Faz a ponte em 40 páginas, no máximo, contando capa, contra capa e, quem sabe – modernidades -, algum encarte publicitário. É um pequeno ser/estar vivo, simples, básico, como aquelas invenções que perpassam o tempo a demonstrar: jamais perderão utilidade.Resistem às guerras, às pragas e ajustam-se ao próprio caminhar, companhia das horas em qualquer estação, desde que ainda existam papel jornal, tinta para impressão e a vontade humana de se comunicar.
Vamos Fazer Almanaques? Como assim?
Atravessando tempo e desertos
Frutos de cultura secular, os almanaques, termo de origem árabe – Al manakh – eram uma espécie de calendário que continha datas e indicações importantes para as pessoas que viviam da agricultura. Mesmo nas cidades, como as fases da lua, os solstícios de verão, os dados astronômicos etc. Há relatos que datam sua chegada em Portugal por volta dos 1500, pelas mãos de um astrônomo estudioso de origem semita, um estudioso pesquisador na Universidade de Salamanca (criada durante o califado Omíada de Córdoba).
Bom saber que naquela época os primos se respeitavam. Era o tempo em que o predomínio da cultura árabe na região era definitivo. Perseguido pela inquisição espanhola – braço ideológico e cruel da guerra católica romana cristã no combate à força das culturas árabe e semita no sul da Europa, Abrão bem Samuel Zacuto transferiu-se para Portugal e prestou importantes serviços ao rei Dom João II. Anos depois foi novamente perseguido e expulso pela inquisição católica romana portuguesa e mudou-se para Damasco, capital da Síria onde faleceu.

No período em que esteve em Portugal, mais precisamente na cidade de Leiria, publicou o seu Almanaque Perpétuo, logo traduzido para o latim e o castelhano (espanhol de Castella), servindo como guia e referência para as viagens de Vasco da Gama e Pedro Álvares Cabral que buscavam chegar às Índias pelos oceanos, já que o império bizantino e as rotas por terra estavam bloqueadas pelas conquistas otomanas.
Vamos Fazer Almanaques? Como assim?
Claro, os navegadores venezianos já haviam disponibilizado seus mapas – portolanos – muito úteis para vencer desafios das rotas marítimas nas costas africanas do Atlântico e do Índico. Navegadores chineses também colaboraram nesta indicações e dicas de segurança.

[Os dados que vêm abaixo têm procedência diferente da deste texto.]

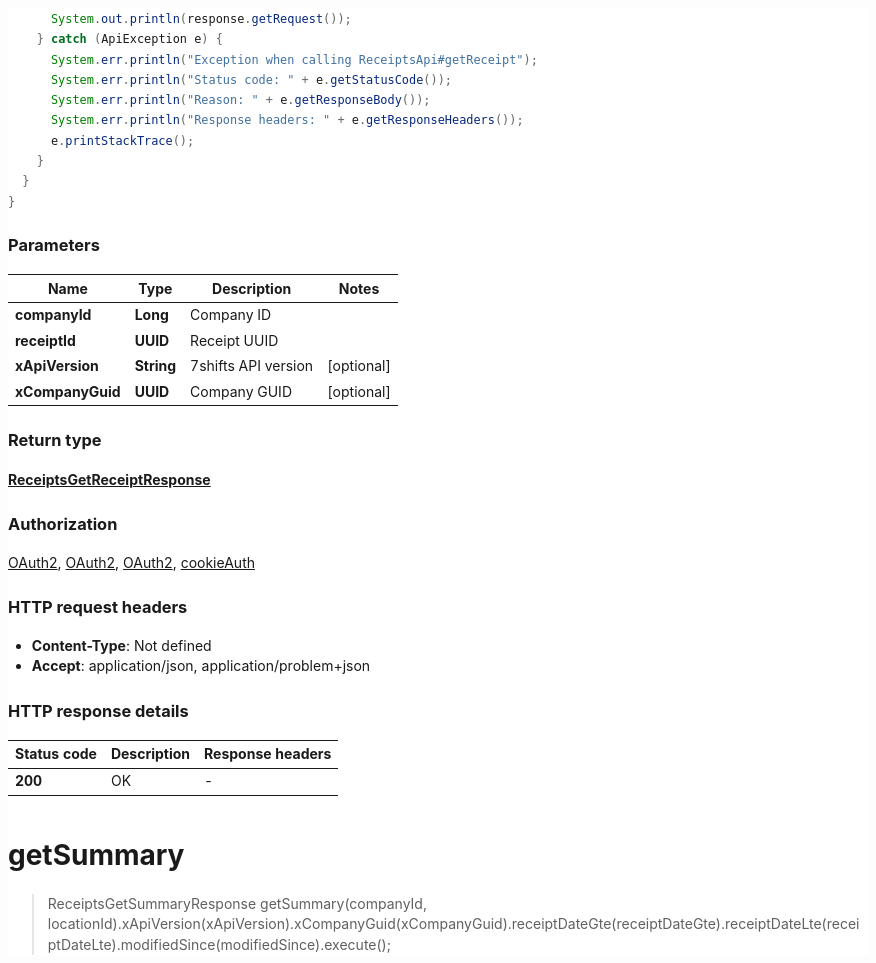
 ```java
      System.out.println(response.getRequest());
    } catch (ApiException e) {
      System.err.println("Exception when calling ReceiptsApi#getReceipt");
      System.err.println("Status code: " + e.getStatusCode());
      System.err.println("Reason: " + e.getResponseBody());
      System.err.println("Response headers: " + e.getResponseHeaders());
      e.printStackTrace();
    }
  }
}

```

### Parameters

| Name | Type | Description  | Notes |
|------------- | ------------- | ------------- | -------------|
| **companyId** | **Long**| Company ID | |
| **receiptId** | **UUID**| Receipt UUID | |
| **xApiVersion** | **String**| 7shifts API version | [optional] |
| **xCompanyGuid** | **UUID**| Company GUID | [optional] |

### Return type

[**ReceiptsGetReceiptResponse**](ReceiptsGetReceiptResponse.md)

### Authorization

[OAuth2](../README.md#OAuth2), [OAuth2](../README.md#OAuth2), [OAuth2](../README.md#OAuth2), [cookieAuth](../README.md#cookieAuth)

### HTTP request headers

 - **Content-Type**: Not defined
 - **Accept**: application/json, application/problem+json

### HTTP response details
| Status code | Description | Response headers |
|-------------|-------------|------------------|
| **200** | OK |  -  |

<a name="getSummary"></a>
# **getSummary**
> ReceiptsGetSummaryResponse getSummary(companyId, locationId).xApiVersion(xApiVersion).xCompanyGuid(xCompanyGuid).receiptDateGte(receiptDateGte).receiptDateLte(receiptDateLte).modifiedSince(modifiedSince).execute();

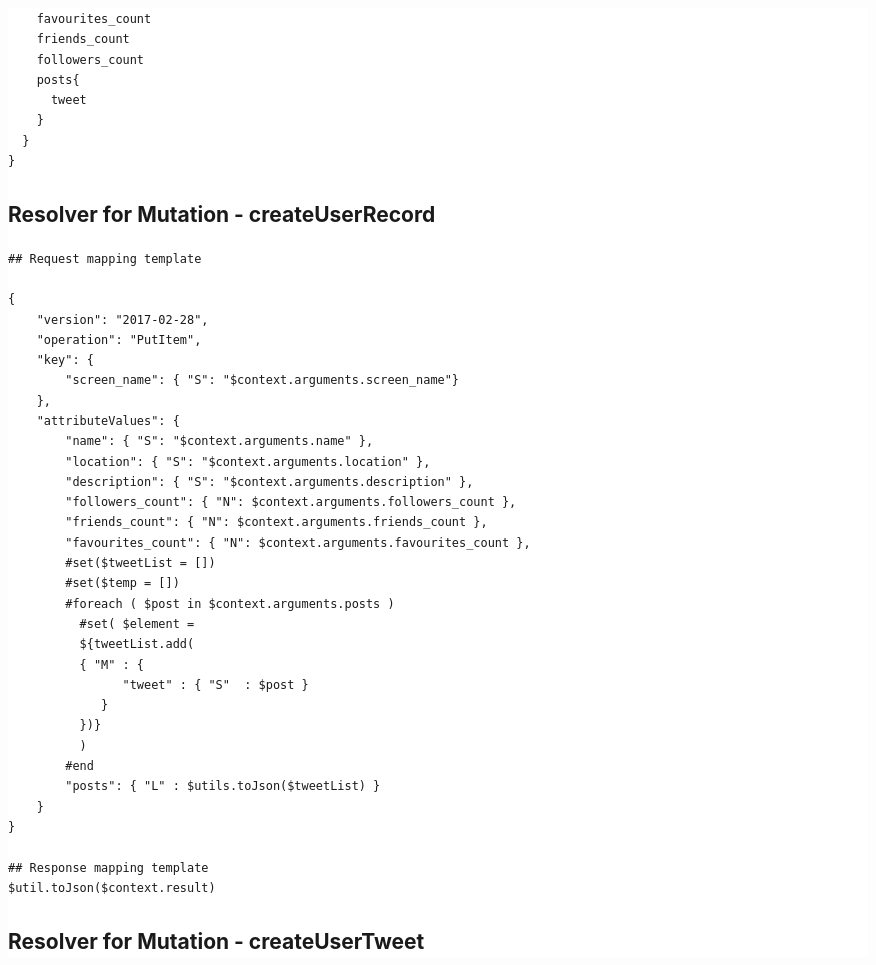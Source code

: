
 ```
    favourites_count
    friends_count
    followers_count
    posts{
      tweet
    }
  }
}
```

## Resolver for Mutation - createUserRecord

```
## Request mapping template

{
    "version": "2017-02-28",
    "operation": "PutItem",
    "key": {
        "screen_name": { "S": "$context.arguments.screen_name"}
    },
    "attributeValues": {
        "name": { "S": "$context.arguments.name" },
        "location": { "S": "$context.arguments.location" },
        "description": { "S": "$context.arguments.description" },
        "followers_count": { "N": $context.arguments.followers_count },
        "friends_count": { "N": $context.arguments.friends_count },
        "favourites_count": { "N": $context.arguments.favourites_count },
        #set($tweetList = [])
        #set($temp = [])
        #foreach ( $post in $context.arguments.posts )
          #set( $element =
          ${tweetList.add(
          { "M" : {
                "tweet" : { "S"  : $post }
             }
          })}
          )
        #end
        "posts": { "L" : $utils.toJson($tweetList) }
    }
}

## Response mapping template
$util.toJson($context.result)

```

## Resolver for Mutation - createUserTweet
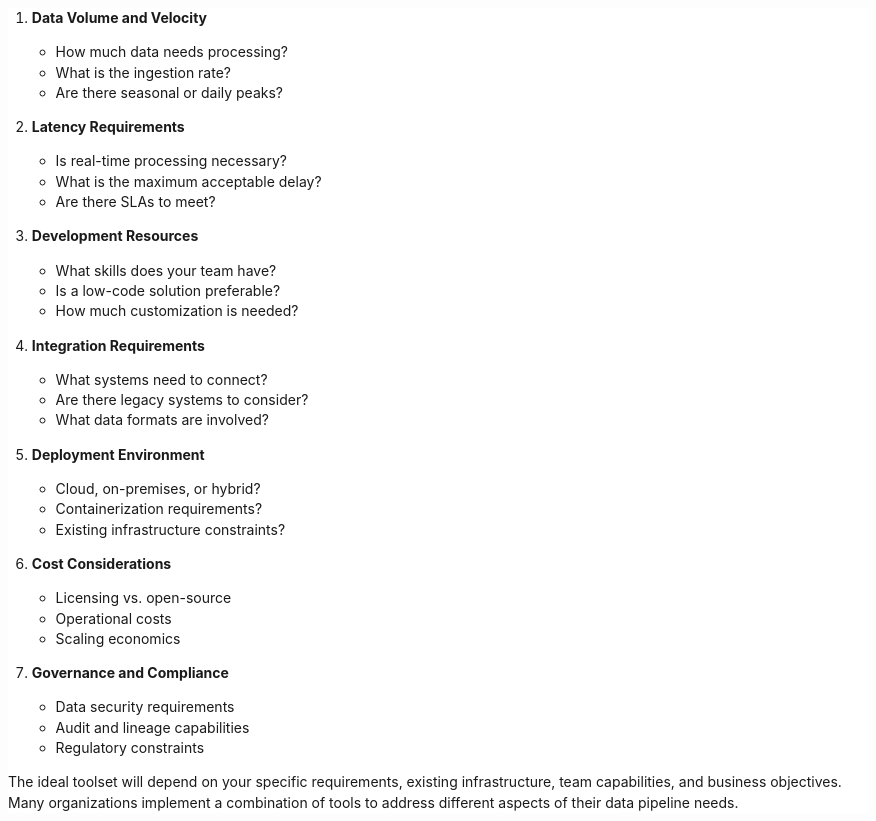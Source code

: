 1. **Data Volume and Velocity**

   - How much data needs processing?
   - What is the ingestion rate?
   - Are there seasonal or daily peaks?

2. **Latency Requirements**

   - Is real-time processing necessary?
   - What is the maximum acceptable delay?
   - Are there SLAs to meet?

3. **Development Resources**

   - What skills does your team have?
   - Is a low-code solution preferable?
   - How much customization is needed?

4. **Integration Requirements**

   - What systems need to connect?
   - Are there legacy systems to consider?
   - What data formats are involved?

5. **Deployment Environment**

   - Cloud, on-premises, or hybrid?
   - Containerization requirements?
   - Existing infrastructure constraints?

6. **Cost Considerations**

   - Licensing vs. open-source
   - Operational costs
   - Scaling economics

7. **Governance and Compliance**
   - Data security requirements
   - Audit and lineage capabilities
   - Regulatory constraints

The ideal toolset will depend on your specific requirements, existing infrastructure, team capabilities, and business objectives. Many organizations implement a combination of tools to address different aspects of their data pipeline needs.
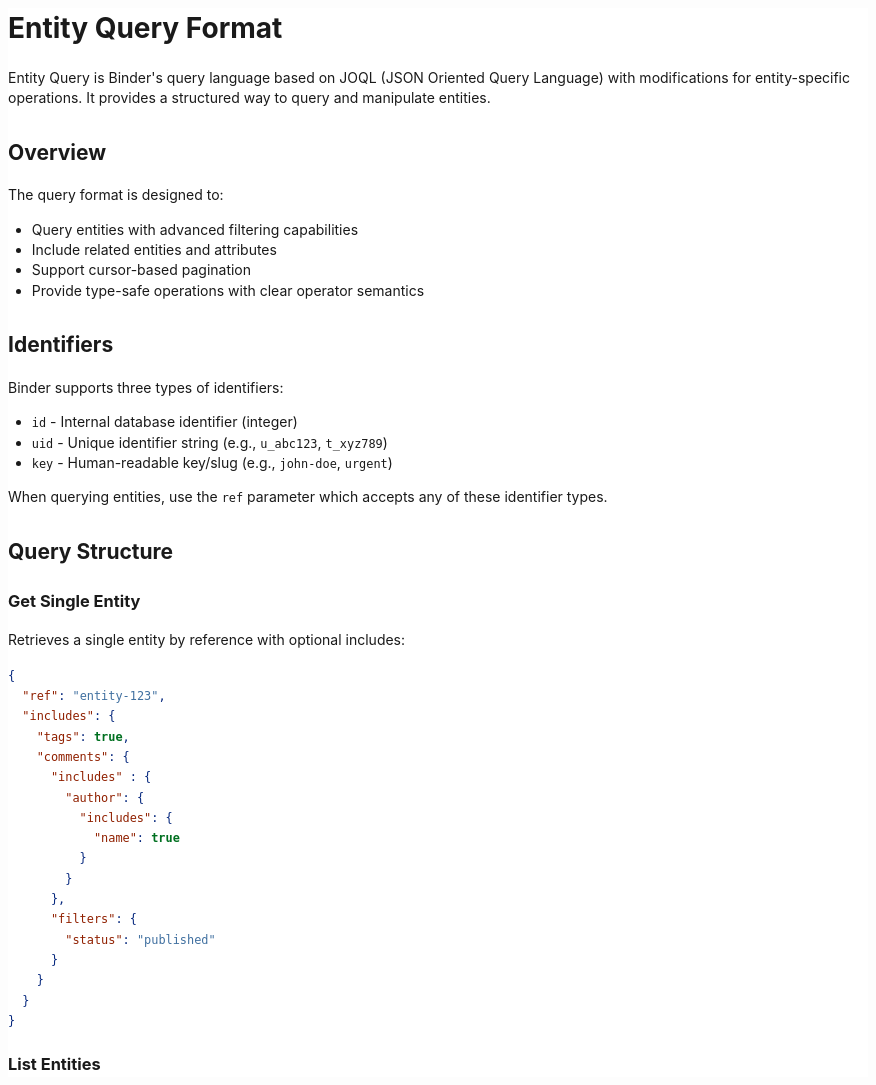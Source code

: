 # Entity Query Format

Entity Query is Binder's query language based on JOQL (JSON Oriented Query Language) with modifications for entity-specific operations. It provides a structured way to query and manipulate entities.

## Overview

The query format is designed to:
- Query entities with advanced filtering capabilities
- Include related entities and attributes
- Support cursor-based pagination
- Provide type-safe operations with clear operator semantics

## Identifiers

Binder supports three types of identifiers:
- `id` - Internal database identifier (integer)
- `uid` - Unique identifier string (e.g., `u_abc123`, `t_xyz789`)
- `key` - Human-readable key/slug (e.g., `john-doe`, `urgent`)

When querying entities, use the `ref` parameter which accepts any of these identifier types.

## Query Structure

### Get Single Entity

Retrieves a single entity by reference with optional includes:

```json
{
  "ref": "entity-123",
  "includes": {
    "tags": true,
    "comments": {
      "includes" : {
        "author": {
          "includes": {
            "name": true
          }
        }
      },
      "filters": {
        "status": "published"
      }
    }
  }
}
```

### List Entities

Atualmente, no Brasil, os almanaques têm funções variadas. Publicados anualmente carregam ainda em sua essência as dicas do dia a dia sobre a saúde, alimentação e cuidados básicos, previsões astrológicas, reportagens de conteúdo variado, como recreação, humor, ciência e literatura e eventualmente, algo sobre a ciência milenar da Astronomia.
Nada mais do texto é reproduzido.